Segment Open

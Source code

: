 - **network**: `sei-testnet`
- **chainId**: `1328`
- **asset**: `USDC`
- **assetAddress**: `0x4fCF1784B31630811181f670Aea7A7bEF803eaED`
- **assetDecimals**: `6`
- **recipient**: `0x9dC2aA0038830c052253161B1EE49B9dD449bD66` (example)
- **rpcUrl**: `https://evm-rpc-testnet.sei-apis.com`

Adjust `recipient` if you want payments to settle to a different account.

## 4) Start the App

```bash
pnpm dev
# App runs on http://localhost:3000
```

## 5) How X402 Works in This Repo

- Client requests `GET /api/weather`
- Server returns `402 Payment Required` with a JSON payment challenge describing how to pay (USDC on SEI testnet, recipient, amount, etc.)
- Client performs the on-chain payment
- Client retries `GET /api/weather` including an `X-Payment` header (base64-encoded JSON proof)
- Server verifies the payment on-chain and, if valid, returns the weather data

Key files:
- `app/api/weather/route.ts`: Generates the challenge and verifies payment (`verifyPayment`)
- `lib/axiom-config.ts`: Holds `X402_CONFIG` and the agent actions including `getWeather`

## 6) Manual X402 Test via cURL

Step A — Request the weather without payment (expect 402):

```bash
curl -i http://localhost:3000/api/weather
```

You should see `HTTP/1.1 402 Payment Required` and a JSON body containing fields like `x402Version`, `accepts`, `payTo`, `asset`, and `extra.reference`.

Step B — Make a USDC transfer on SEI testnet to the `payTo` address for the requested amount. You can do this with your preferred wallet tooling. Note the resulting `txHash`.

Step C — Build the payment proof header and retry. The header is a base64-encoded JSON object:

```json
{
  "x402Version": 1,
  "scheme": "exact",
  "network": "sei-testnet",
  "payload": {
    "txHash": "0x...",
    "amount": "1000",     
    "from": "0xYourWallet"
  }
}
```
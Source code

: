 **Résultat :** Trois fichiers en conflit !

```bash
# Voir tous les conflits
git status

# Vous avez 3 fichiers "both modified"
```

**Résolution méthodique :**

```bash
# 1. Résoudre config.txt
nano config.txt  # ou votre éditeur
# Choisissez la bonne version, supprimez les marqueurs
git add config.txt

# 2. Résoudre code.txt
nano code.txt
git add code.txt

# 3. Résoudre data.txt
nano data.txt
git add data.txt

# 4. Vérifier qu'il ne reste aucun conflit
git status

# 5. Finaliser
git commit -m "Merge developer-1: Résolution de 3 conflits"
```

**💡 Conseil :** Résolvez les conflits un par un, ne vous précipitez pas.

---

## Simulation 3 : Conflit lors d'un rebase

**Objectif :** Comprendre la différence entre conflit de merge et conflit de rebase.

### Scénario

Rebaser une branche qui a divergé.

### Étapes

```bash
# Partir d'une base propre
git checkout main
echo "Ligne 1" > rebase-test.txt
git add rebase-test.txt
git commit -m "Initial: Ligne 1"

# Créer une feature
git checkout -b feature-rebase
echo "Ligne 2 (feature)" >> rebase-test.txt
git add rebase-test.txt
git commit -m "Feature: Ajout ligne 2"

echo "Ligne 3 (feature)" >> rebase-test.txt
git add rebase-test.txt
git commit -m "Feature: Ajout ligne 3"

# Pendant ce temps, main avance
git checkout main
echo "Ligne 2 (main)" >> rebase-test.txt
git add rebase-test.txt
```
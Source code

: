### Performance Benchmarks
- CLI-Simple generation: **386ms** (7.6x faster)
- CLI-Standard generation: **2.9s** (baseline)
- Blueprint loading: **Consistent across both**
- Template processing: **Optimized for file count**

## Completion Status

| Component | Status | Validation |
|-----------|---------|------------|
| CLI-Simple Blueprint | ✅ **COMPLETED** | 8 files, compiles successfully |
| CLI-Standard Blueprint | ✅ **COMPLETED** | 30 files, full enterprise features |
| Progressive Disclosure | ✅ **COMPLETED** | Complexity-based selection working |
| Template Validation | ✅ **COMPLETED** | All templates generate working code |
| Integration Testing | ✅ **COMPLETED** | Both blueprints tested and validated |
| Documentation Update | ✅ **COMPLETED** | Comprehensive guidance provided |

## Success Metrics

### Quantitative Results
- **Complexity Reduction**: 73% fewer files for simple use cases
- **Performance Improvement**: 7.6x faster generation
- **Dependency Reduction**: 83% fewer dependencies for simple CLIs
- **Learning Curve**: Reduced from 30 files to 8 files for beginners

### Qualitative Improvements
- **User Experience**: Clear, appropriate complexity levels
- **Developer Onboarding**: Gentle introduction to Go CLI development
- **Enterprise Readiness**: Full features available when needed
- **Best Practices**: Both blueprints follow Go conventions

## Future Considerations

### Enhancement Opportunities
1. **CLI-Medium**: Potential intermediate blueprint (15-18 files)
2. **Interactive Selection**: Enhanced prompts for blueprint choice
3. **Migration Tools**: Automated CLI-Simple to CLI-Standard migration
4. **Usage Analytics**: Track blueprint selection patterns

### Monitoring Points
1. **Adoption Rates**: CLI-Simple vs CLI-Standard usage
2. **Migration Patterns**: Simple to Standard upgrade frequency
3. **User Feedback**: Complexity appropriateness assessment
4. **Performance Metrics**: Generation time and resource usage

Segment Closed

Action item.
A complete answer gives every line of the data that includes "Template".

Your response.
- Template processing: **Optimized for file count**
| Template Validation | ✅ **COMPLETED** | All templates generate working code |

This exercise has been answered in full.